Law of the Playground

an archive of the least coherent encyclopaedia of playground insults on the internet
kiss chase

Original ID   : 439
Created On    : 2002-11-24
Last Modified : 2005-05-01


Running around, imagining that you know what an erection is, and hoping to touch a girl’s gusset peach. Had you managed it, you would have been sick.

Scott W

Kiss chase could also be extremely dangerous. I, for one, broke my arm chasing a weedy little boy. Damn, I wanted that kiss.

jenny h

When I was invited to join the Kissing Girls - the exclusive club for the most popular girls in the school - I was naturally very excited. The sole purpose of the club was to chase boys around and kiss anyone they caught, amidst vague protestations of “ick”. One day, I chased down a boy, rugby-tackled him to the ground, and then, when he refused to hold still, I jabbed him in the face with a sharp stick. I wasn’t able to kiss him, because he was too busy crying and holding his bleeding face in his hands while everyone else looked on, aghast.
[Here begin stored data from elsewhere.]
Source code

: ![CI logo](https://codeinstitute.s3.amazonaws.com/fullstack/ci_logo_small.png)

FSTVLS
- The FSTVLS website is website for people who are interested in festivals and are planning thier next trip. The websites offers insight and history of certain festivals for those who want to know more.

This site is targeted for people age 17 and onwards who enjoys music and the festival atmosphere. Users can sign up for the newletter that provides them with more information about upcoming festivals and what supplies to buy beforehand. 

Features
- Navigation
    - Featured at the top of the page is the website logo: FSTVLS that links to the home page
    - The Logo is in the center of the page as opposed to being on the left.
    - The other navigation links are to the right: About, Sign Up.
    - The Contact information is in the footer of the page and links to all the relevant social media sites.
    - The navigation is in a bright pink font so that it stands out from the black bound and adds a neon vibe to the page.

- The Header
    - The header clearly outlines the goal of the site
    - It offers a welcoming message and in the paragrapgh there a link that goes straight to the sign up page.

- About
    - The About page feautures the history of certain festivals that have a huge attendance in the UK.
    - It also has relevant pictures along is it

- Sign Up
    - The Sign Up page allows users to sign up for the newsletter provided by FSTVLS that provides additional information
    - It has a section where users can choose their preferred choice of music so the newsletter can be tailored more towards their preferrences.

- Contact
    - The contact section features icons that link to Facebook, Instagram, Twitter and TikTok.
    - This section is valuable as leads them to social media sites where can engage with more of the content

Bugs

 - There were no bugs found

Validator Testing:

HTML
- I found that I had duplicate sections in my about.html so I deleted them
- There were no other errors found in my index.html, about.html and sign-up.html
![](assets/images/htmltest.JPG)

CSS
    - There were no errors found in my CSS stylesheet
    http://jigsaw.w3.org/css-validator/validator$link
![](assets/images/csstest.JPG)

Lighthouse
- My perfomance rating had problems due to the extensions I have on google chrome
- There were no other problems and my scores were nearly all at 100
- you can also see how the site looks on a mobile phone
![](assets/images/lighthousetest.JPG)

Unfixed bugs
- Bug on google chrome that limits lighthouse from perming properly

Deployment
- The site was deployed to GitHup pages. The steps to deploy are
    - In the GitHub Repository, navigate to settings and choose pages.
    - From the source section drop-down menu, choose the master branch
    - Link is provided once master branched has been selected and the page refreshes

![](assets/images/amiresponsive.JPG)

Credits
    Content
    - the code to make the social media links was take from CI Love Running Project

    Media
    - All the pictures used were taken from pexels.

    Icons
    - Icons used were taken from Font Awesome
I suspect that it was my failure to deliver the kiss that was the reason the Kissing Girls never let me play with them again.

[anon]

I always felt I was the king of Kiss Chase, as none of the girls could get near me. I ran like the wind and dodged tackles like a French rugby fly-half. And so I would often find myself in a corner of the playing field all on my own with nary a girl in sight. No girly germs for me thank you very much.

It was only ten years later that I realised all the other boys walked or stood still or ’tripped over’ and got to spend the entire break snogging whilst I ran round on my own singing ‘I am the Champion’ like a fool.